**Records supplied:**

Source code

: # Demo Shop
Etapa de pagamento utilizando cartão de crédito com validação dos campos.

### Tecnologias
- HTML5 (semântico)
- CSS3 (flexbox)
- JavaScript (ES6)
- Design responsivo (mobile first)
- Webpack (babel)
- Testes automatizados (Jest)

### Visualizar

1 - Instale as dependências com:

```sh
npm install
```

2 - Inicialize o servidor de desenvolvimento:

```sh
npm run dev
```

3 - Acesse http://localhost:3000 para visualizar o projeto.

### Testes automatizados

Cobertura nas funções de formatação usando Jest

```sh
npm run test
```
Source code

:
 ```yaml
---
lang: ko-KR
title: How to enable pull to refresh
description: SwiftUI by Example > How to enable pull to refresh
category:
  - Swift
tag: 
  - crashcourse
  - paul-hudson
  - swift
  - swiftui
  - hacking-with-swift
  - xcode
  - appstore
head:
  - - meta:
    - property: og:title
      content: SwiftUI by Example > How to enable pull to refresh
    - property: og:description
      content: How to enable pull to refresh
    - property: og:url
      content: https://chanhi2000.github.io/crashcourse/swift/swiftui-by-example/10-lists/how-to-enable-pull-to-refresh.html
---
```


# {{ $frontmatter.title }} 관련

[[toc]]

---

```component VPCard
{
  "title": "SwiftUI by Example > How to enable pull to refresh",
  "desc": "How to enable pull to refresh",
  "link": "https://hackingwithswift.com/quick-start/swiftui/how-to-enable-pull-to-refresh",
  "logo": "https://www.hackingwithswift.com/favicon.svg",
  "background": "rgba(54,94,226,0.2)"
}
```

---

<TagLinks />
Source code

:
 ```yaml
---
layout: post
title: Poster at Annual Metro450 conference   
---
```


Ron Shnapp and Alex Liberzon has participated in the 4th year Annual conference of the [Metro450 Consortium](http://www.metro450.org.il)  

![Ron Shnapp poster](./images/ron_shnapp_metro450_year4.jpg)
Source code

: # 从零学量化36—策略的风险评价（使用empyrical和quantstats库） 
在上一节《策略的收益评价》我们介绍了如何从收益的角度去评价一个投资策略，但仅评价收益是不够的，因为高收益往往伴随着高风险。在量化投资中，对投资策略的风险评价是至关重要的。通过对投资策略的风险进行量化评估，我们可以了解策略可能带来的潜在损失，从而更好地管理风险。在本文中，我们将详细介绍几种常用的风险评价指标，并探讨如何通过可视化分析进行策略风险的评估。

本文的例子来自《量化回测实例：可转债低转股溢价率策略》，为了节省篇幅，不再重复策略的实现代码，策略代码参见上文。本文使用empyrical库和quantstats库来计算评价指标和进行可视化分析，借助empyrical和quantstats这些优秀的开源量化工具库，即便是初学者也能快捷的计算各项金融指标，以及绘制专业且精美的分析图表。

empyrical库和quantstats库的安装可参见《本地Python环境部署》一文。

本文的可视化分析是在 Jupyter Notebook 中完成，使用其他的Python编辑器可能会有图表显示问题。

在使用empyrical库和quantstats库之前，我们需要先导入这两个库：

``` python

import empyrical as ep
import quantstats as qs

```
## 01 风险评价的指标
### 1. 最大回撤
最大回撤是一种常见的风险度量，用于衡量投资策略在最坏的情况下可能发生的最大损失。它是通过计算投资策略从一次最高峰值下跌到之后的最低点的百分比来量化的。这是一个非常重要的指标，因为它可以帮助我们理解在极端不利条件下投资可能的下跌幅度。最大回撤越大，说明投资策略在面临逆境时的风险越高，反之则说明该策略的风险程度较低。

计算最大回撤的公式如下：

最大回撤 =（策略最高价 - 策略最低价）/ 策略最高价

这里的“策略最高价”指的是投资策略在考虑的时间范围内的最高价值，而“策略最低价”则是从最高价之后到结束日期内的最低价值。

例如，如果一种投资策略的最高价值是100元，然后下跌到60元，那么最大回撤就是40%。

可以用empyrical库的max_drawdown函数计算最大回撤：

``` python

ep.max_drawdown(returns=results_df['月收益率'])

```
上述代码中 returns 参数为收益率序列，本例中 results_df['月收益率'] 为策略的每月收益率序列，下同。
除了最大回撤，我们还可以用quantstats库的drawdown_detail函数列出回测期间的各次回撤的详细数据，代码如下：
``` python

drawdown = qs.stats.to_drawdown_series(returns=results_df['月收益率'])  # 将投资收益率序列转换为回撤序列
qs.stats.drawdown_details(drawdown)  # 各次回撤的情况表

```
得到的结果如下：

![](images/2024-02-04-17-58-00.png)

**Activity:**
Retype the data in full, precisely as given.

**Your solution:**
Source code

: # Demo Shop
Etapa de pagamento utilizando cartão de crédito com validação dos campos.

### Tecnologias
- HTML5 (semântico)
- CSS3 (flexbox)
- JavaScript (ES6)
- Design responsivo (mobile first)
- Webpack (babel)
- Testes automatizados (Jest)

### Visualizar

1 - Instale as dependências com:

```sh
npm install
```

2 - Inicialize o servidor de desenvolvimento:

```sh
npm run dev
```

3 - Acesse http://localhost:3000 para visualizar o projeto.

### Testes automatizados

Cobertura nas funções de formatação usando Jest

```sh
npm run test
```
Source code

:
 ```yaml
---
lang: ko-KR
title: How to enable pull to refresh
description: SwiftUI by Example > How to enable pull to refresh
category:
  - Swift
tag: 
  - crashcourse
  - paul-hudson
  - swift
  - swiftui
  - hacking-with-swift
  - xcode
  - appstore
head:
  - - meta:
    - property: og:title
      content: SwiftUI by Example > How to enable pull to refresh
    - property: og:description
      content: How to enable pull to refresh
    - property: og:url
      content: https://chanhi2000.github.io/crashcourse/swift/swiftui-by-example/10-lists/how-to-enable-pull-to-refresh.html
---
```


# {{ $frontmatter.title }} 관련

[[toc]]

---

```component VPCard
{
  "title": "SwiftUI by Example > How to enable pull to refresh",
  "desc": "How to enable pull to refresh",
  "link": "https://hackingwithswift.com/quick-start/swiftui/how-to-enable-pull-to-refresh",
  "logo": "https://www.hackingwithswift.com/favicon.svg",
  "background": "rgba(54,94,226,0.2)"
}
```

---

<TagLinks />
Source code

:
 ```yaml
---
layout: post
title: Poster at Annual Metro450 conference   
---
```


Ron Shnapp and Alex Liberzon has participated in the 4th year Annual conference of the [Metro450 Consortium](http://www.metro450.org.il)  

![Ron Shnapp poster](./images/ron_shnapp_metro450_year4.jpg)
Source code

: # 从零学量化36—策略的风险评价（使用empyrical和quantstats库） 
在上一节《策略的收益评价》我们介绍了如何从收益的角度去评价一个投资策略，但仅评价收益是不够的，因为高收益往往伴随着高风险。在量化投资中，对投资策略的风险评价是至关重要的。通过对投资策略的风险进行量化评估，我们可以了解策略可能带来的潜在损失，从而更好地管理风险。在本文中，我们将详细介绍几种常用的风险评价指标，并探讨如何通过可视化分析进行策略风险的评估。

本文的例子来自《量化回测实例：可转债低转股溢价率策略》，为了节省篇幅，不再重复策略的实现代码，策略代码参见上文。本文使用empyrical库和quantstats库来计算评价指标和进行可视化分析，借助empyrical和quantstats这些优秀的开源量化工具库，即便是初学者也能快捷的计算各项金融指标，以及绘制专业且精美的分析图表。

empyrical库和quantstats库的安装可参见《本地Python环境部署》一文。

本文的可视化分析是在 Jupyter Notebook 中完成，使用其他的Python编辑器可能会有图表显示问题。

在使用empyrical库和quantstats库之前，我们需要先导入这两个库：

``` python

import empyrical as ep
import quantstats as qs

```
## 01 风险评价的指标
### 1. 最大回撤
最大回撤是一种常见的风险度量，用于衡量投资策略在最坏的情况下可能发生的最大损失。它是通过计算投资策略从一次最高峰值下跌到之后的最低点的百分比来量化的。这是一个非常重要的指标，因为它可以帮助我们理解在极端不利条件下投资可能的下跌幅度。最大回撤越大，说明投资策略在面临逆境时的风险越高，反之则说明该策略的风险程度较低。

计算最大回撤的公式如下：

最大回撤 =（策略最高价 - 策略最低价）/ 策略最高价

这里的“策略最高价”指的是投资策略在考虑的时间范围内的最高价值，而“策略最低价”则是从最高价之后到结束日期内的最低价值。

例如，如果一种投资策略的最高价值是100元，然后下跌到60元，那么最大回撤就是40%。

可以用empyrical库的max_drawdown函数计算最大回撤：

``` python

ep.max_drawdown(returns=results_df['月收益率'])

```
上述代码中 returns 参数为收益率序列，本例中 results_df['月收益率'] 为策略的每月收益率序列，下同。
除了最大回撤，我们还可以用quantstats库的drawdown_detail函数列出回测期间的各次回撤的详细数据，代码如下：
``` python

drawdown = qs.stats.to_drawdown_series(returns=results_df['月收益率'])  # 将投资收益率序列转换为回撤序列
qs.stats.drawdown_details(drawdown)  # 各次回撤的情况表

```
得到的结果如下：

![](images/2024-02-04-17-58-00.png)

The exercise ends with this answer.